The preferred way to interact with Elasticsearch is using the HTTP API, this means that once installed you can prod away at your Elasticsearch database using curl from the commandline or the  Sense plugin for Google Chrome. The book is liberally scattered with examples written as HTTP requests, and online these can be launched from the browser (given a bit of configuration). To my mind the only downside of this is that queries are written in JSON which introduces a lot of extraneous brackets and quoting. For my experiments I moved quickly to using the Python interface which seems well-supported and complete (as do other language bindings).

Elasticsearch: The Definitive Guide is divided into 7 sections: Getting started, Search in Depth, Dealing with Human Language, Aggregations, Geolocation, Modelling your data, and finishes with Administration, Monitoring and Deployment.

The Getting Started section of the book covers everything you need to get you going but no single topic in any depth. The subsequent sections are largely about filling in that detail. The query language is completely different to SQL and queries come back with results ranked by a relevance score. I suspect this is where I’ll find myself working a lot in future, currently my queries give me a set of results which I filter in Python. I suspect I could write better queries which would return relevance scores which matched my application (and that I would trust). As it stands my queries always return *something* which may or may not be what I want.

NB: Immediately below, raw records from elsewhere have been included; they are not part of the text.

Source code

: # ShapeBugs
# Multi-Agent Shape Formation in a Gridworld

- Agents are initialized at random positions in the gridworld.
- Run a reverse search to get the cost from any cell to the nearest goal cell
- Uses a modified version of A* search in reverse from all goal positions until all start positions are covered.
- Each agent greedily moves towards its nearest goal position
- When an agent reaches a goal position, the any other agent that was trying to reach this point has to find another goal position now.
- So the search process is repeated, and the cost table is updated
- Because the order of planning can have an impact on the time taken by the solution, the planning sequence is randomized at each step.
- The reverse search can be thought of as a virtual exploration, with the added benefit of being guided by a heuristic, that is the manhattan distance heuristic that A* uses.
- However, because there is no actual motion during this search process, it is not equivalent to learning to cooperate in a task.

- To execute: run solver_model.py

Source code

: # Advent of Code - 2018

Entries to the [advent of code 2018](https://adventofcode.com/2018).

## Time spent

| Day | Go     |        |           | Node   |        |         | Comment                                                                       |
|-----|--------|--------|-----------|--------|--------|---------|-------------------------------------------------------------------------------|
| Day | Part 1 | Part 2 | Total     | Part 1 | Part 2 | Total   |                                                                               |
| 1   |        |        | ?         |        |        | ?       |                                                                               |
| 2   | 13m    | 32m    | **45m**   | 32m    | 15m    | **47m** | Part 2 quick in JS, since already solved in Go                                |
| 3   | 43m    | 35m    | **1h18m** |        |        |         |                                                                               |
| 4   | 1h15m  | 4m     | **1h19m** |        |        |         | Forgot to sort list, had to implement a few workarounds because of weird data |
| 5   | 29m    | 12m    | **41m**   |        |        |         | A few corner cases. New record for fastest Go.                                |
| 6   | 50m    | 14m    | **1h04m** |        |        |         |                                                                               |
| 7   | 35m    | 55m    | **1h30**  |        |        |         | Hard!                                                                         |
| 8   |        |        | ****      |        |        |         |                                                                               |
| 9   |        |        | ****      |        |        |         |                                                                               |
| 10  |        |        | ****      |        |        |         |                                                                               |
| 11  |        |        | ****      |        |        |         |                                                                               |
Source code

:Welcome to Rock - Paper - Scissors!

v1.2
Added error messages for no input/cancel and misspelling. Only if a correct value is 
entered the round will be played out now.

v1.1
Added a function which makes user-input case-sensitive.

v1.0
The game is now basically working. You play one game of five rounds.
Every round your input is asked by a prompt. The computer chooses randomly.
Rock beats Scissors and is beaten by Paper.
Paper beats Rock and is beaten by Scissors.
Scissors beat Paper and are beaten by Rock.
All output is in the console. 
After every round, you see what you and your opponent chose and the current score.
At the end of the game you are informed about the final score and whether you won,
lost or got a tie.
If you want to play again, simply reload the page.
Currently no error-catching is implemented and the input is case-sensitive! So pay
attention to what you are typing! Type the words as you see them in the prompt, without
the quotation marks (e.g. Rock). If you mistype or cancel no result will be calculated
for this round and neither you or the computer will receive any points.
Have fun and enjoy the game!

I found the material regarding analyzers (which are applied to searchable fields and, symmetrically, search terms) very interesting and applicable to wider search problems where Elasticsearch is not necessarily the technology to be used. There is an overlap here with natural language processing in the sense that analyzers can include tokenizers, stemmers, and synonym lookups which are all part of the NLP domain. This is expanded on further in the “Dealing with human language” section.

The section on aggregations explains Elasticsearch’s “group by”-like functionality, and that on geolocation touches on spatial extension-like behaviour. Elasticsearch handles geohashes which are a relatively recent innovation in encoding spatial coordinates.

The book mentions very briefly the ELK stack which is Elasticsearch, Logstash and Kibana (all available from the elastic website). This is used to analyse log files, logstash funnels the log data into elasticsearch where it is visualised using Kibana. I tried out kibana briefly, its an easy to use visualising frontend.

Elasticsearch is a Big Data technology from the start which means it supports sharding, replication and distribution over nodes out of the box but it runs fine on a simple single node such as my laptop.

Elasticsearch is a pretty big book but the individual chapters are pretty short and to the point. As I’d expect from O’Reilly Elasticsearch is well-edited, and readable. I found it great for working out what all the parts of Elasticsearch are and now know what exists when it comes to solving live problems. The book is pretty good at telling you which things you can do, and which things you should do.